| Problem requirements |
Look below for the line holding "Ejecutar consulta de inserción" and the line holding "--DEFENSA DEL PROYECTO". Transcribe exactly those lines and all lines between them, nothing more.

[Exercise material]

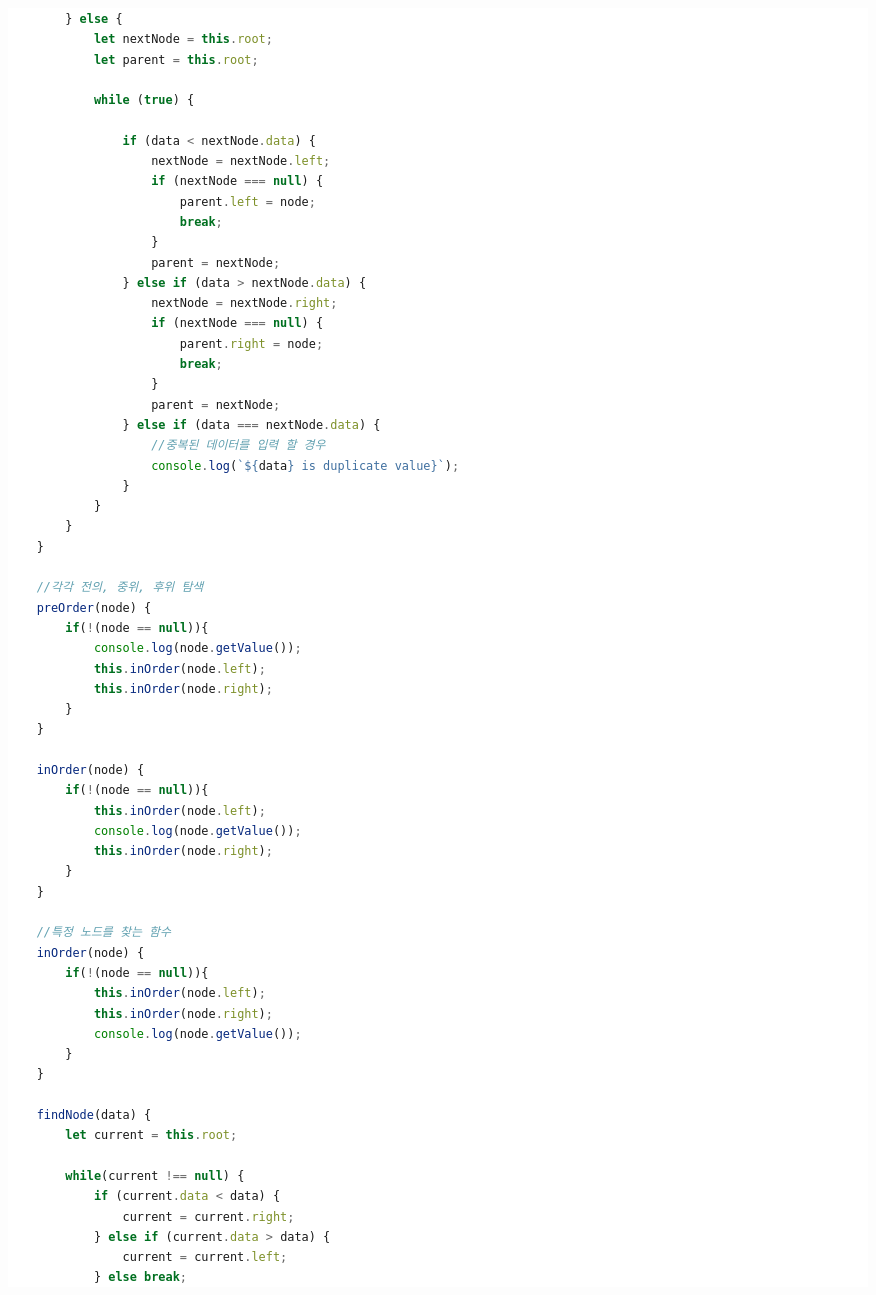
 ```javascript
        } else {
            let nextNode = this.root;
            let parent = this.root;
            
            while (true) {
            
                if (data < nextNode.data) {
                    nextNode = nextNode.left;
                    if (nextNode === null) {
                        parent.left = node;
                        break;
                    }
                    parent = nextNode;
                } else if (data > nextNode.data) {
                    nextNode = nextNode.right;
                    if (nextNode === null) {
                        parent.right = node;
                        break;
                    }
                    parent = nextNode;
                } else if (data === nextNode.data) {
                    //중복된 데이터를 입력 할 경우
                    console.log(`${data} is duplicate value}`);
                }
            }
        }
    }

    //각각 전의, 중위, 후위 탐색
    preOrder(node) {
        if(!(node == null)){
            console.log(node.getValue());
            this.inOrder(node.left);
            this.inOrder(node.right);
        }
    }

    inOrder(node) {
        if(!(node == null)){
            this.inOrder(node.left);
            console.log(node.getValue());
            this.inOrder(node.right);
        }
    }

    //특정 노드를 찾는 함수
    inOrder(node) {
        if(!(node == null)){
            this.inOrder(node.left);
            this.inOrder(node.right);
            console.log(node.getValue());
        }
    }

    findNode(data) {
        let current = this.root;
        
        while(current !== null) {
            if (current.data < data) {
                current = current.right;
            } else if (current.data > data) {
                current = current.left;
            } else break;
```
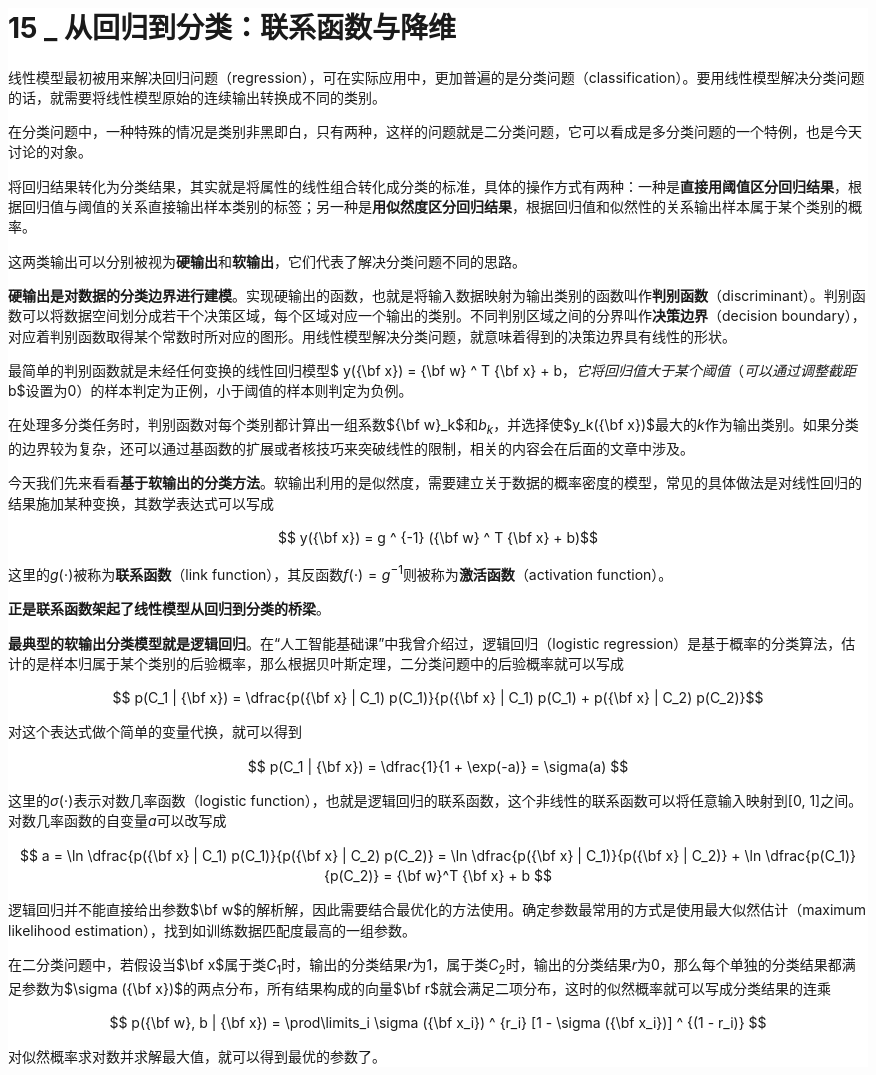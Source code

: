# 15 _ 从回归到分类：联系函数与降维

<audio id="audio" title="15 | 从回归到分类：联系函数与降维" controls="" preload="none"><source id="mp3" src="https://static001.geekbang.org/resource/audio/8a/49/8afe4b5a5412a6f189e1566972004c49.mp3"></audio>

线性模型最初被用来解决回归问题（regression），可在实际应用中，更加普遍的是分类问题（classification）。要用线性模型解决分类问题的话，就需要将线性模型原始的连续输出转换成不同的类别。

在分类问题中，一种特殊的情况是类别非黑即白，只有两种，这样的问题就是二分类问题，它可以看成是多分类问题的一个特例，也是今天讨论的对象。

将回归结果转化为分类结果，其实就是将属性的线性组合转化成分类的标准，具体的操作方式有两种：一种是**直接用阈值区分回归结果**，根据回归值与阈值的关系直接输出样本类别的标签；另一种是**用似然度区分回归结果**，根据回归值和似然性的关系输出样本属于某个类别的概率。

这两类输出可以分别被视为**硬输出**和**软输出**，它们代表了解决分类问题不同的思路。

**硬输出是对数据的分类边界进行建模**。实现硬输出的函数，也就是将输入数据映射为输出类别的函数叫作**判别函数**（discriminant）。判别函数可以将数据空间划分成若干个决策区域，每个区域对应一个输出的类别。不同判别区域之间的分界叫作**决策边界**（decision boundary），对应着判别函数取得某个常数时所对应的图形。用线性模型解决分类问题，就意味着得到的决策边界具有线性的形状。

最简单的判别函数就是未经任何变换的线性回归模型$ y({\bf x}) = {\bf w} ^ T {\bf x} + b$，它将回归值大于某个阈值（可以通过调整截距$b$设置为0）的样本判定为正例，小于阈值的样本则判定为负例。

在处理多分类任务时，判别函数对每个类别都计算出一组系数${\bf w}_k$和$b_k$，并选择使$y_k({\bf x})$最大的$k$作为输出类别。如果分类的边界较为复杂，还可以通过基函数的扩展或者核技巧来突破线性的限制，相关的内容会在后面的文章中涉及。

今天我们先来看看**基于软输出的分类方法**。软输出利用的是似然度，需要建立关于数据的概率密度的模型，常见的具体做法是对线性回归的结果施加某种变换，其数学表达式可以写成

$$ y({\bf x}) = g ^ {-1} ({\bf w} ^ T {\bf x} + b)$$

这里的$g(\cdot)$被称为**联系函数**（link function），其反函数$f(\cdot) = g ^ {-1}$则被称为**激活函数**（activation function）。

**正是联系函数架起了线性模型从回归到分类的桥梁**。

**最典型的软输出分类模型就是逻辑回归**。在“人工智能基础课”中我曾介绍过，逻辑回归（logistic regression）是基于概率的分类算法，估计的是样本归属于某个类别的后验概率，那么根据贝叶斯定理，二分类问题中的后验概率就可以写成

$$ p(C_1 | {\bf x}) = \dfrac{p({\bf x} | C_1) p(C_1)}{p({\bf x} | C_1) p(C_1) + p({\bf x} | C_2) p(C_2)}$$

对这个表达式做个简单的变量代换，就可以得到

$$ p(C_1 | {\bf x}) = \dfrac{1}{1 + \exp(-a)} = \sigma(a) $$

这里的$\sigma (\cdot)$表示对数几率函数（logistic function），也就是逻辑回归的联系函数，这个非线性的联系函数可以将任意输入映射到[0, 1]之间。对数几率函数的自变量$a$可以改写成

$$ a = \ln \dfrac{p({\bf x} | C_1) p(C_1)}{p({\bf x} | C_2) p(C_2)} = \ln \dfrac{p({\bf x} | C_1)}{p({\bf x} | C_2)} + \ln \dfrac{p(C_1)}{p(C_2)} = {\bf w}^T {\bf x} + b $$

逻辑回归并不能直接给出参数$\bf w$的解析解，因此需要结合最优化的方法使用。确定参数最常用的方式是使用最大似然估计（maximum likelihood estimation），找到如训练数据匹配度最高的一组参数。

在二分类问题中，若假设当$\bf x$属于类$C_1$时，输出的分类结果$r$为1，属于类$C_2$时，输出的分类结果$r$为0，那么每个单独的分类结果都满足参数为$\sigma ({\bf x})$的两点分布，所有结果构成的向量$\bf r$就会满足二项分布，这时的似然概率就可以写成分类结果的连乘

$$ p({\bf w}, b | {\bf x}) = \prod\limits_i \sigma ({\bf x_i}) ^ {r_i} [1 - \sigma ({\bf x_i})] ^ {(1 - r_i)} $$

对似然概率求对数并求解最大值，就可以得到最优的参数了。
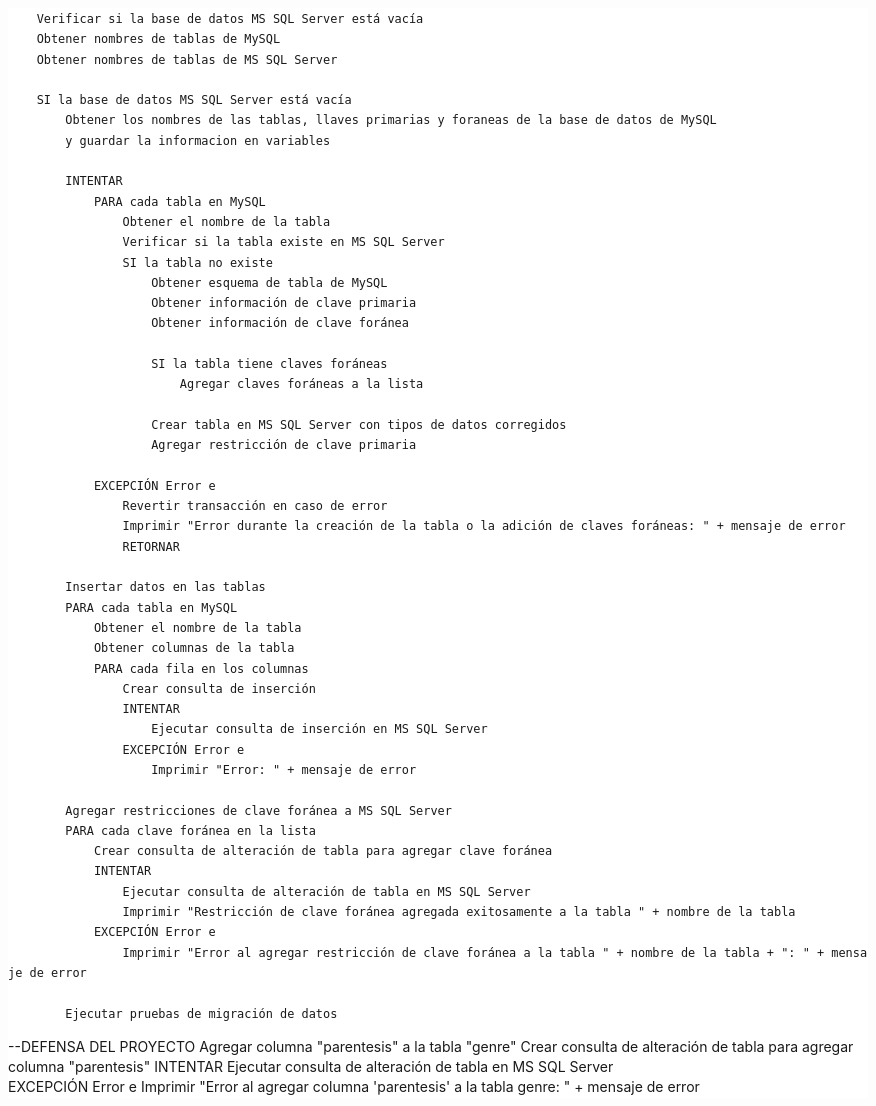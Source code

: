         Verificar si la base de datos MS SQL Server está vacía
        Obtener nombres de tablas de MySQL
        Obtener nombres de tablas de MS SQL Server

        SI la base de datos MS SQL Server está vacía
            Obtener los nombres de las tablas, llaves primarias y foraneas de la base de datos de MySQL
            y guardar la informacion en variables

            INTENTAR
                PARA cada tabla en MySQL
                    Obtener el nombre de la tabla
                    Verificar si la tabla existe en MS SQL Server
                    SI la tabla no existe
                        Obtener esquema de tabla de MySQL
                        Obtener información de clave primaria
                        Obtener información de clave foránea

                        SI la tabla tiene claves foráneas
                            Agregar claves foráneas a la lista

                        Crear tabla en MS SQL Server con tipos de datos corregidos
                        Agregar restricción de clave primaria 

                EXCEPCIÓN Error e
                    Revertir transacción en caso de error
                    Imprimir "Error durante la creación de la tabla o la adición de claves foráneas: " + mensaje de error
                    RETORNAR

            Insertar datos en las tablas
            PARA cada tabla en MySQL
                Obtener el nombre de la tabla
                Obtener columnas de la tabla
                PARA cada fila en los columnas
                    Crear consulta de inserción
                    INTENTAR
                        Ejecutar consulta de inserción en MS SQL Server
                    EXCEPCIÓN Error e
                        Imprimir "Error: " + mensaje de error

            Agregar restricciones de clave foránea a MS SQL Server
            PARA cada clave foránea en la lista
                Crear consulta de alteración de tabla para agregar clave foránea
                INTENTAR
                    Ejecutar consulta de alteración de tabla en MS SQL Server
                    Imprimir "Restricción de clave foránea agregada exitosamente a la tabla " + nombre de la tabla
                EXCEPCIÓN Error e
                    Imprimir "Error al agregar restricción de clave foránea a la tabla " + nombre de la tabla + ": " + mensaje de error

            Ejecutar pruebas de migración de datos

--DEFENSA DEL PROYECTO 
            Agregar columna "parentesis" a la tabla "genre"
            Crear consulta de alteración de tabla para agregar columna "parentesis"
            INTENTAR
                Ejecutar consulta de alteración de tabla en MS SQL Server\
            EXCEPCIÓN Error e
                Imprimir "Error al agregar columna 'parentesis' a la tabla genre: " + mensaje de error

[/Exercise material]

| Answer to this task |
                        Ejecutar consulta de inserción en MS SQL Server
                    EXCEPCIÓN Error e
                        Imprimir "Error: " + mensaje de error

            Agregar restricciones de clave foránea a MS SQL Server
            PARA cada clave foránea en la lista
                Crear consulta de alteración de tabla para agregar clave foránea
                INTENTAR
                    Ejecutar consulta de alteración de tabla en MS SQL Server
                    Imprimir "Restricción de clave foránea agregada exitosamente a la tabla " + nombre de la tabla
                EXCEPCIÓN Error e
                    Imprimir "Error al agregar restricción de clave foránea a la tabla " + nombre de la tabla + ": " + mensaje de error

            Ejecutar pruebas de migración de datos

--DEFENSA DEL PROYECTO 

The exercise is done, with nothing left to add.